### INSTRUCTIONS FOR THE TASK:
Repeat the full listing below verbatim and keep the images out.

+ + + + +

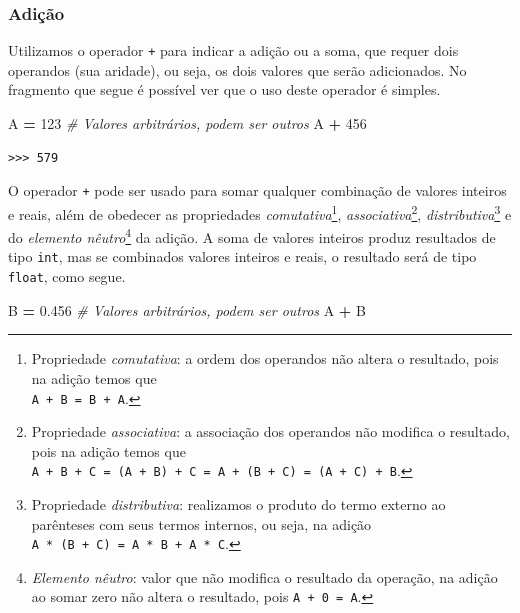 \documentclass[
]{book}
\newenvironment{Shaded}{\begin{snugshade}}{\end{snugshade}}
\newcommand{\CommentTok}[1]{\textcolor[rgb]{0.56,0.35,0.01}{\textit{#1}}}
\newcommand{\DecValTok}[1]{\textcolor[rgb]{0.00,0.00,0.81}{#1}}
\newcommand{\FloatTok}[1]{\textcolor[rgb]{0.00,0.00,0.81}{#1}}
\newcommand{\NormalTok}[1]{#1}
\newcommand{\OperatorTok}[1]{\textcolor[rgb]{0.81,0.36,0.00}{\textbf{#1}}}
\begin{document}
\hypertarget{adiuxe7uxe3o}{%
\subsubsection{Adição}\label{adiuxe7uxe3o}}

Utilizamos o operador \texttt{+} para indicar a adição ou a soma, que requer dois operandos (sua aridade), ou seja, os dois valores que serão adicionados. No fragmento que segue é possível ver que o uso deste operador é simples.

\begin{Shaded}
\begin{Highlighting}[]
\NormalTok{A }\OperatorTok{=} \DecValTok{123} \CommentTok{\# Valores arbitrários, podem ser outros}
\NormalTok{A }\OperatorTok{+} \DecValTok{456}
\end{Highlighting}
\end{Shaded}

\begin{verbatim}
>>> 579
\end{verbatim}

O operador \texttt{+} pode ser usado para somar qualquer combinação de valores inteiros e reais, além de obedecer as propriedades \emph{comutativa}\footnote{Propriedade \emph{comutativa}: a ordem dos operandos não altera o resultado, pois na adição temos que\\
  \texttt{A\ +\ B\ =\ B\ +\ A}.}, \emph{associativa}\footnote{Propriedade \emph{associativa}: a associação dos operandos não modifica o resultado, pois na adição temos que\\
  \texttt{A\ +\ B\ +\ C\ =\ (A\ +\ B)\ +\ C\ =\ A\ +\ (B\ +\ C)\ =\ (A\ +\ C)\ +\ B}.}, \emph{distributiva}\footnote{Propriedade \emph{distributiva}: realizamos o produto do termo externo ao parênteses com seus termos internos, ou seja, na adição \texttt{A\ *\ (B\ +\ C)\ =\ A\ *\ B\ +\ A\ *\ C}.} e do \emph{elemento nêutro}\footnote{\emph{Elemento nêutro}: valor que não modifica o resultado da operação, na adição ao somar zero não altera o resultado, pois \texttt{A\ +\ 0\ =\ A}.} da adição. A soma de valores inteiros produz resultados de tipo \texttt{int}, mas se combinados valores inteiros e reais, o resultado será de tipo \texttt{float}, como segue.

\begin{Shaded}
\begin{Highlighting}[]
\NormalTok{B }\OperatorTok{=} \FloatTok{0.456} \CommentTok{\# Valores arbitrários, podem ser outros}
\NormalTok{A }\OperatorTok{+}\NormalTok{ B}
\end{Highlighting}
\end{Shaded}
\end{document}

+ + + + +

### SOLUTION FOR THIS PROBLEM:
 \documentclass[
]{book}
\newenvironment{Shaded}{\begin{snugshade}}{\end{snugshade}}
\newcommand{\CommentTok}[1]{\textcolor[rgb]{0.56,0.35,0.01}{\textit{#1}}}
\newcommand{\DecValTok}[1]{\textcolor[rgb]{0.00,0.00,0.81}{#1}}
\newcommand{\FloatTok}[1]{\textcolor[rgb]{0.00,0.00,0.81}{#1}}
\newcommand{\NormalTok}[1]{#1}
\newcommand{\OperatorTok}[1]{\textcolor[rgb]{0.81,0.36,0.00}{\textbf{#1}}}
\begin{document}
\hypertarget{adiuxe7uxe3o}{%
\subsubsection{Adição}\label{adiuxe7uxe3o}}

Utilizamos o operador \texttt{+} para indicar a adição ou a soma, que requer dois operandos (sua aridade), ou seja, os dois valores que serão adicionados. No fragmento que segue é possível ver que o uso deste operador é simples.

\begin{Shaded}
\begin{Highlighting}[]
\NormalTok{A }\OperatorTok{=} \DecValTok{123} \CommentTok{\# Valores arbitrários, podem ser outros}
\NormalTok{A }\OperatorTok{+} \DecValTok{456}
\end{Highlighting}
\end{Shaded}

\begin{verbatim}
>>> 579
\end{verbatim}

O operador \texttt{+} pode ser usado para somar qualquer combinação de valores inteiros e reais, além de obedecer as propriedades \emph{comutativa}\footnote{Propriedade \emph{comutativa}: a ordem dos operandos não altera o resultado, pois na adição temos que\\
  \texttt{A\ +\ B\ =\ B\ +\ A}.}, \emph{associativa}\footnote{Propriedade \emph{associativa}: a associação dos operandos não modifica o resultado, pois na adição temos que\\
  \texttt{A\ +\ B\ +\ C\ =\ (A\ +\ B)\ +\ C\ =\ A\ +\ (B\ +\ C)\ =\ (A\ +\ C)\ +\ B}.}, \emph{distributiva}\footnote{Propriedade \emph{distributiva}: realizamos o produto do termo externo ao parênteses com seus termos internos, ou seja, na adição \texttt{A\ *\ (B\ +\ C)\ =\ A\ *\ B\ +\ A\ *\ C}.} e do \emph{elemento nêutro}\footnote{\emph{Elemento nêutro}: valor que não modifica o resultado da operação, na adição ao somar zero não altera o resultado, pois \texttt{A\ +\ 0\ =\ A}.} da adição. A soma de valores inteiros produz resultados de tipo \texttt{int}, mas se combinados valores inteiros e reais, o resultado será de tipo \texttt{float}, como segue.

\begin{Shaded}
\begin{Highlighting}[]
\NormalTok{B }\OperatorTok{=} \FloatTok{0.456} \CommentTok{\# Valores arbitrários, podem ser outros}
\NormalTok{A }\OperatorTok{+}\NormalTok{ B}
\end{Highlighting}
\end{Shaded}
\end{document}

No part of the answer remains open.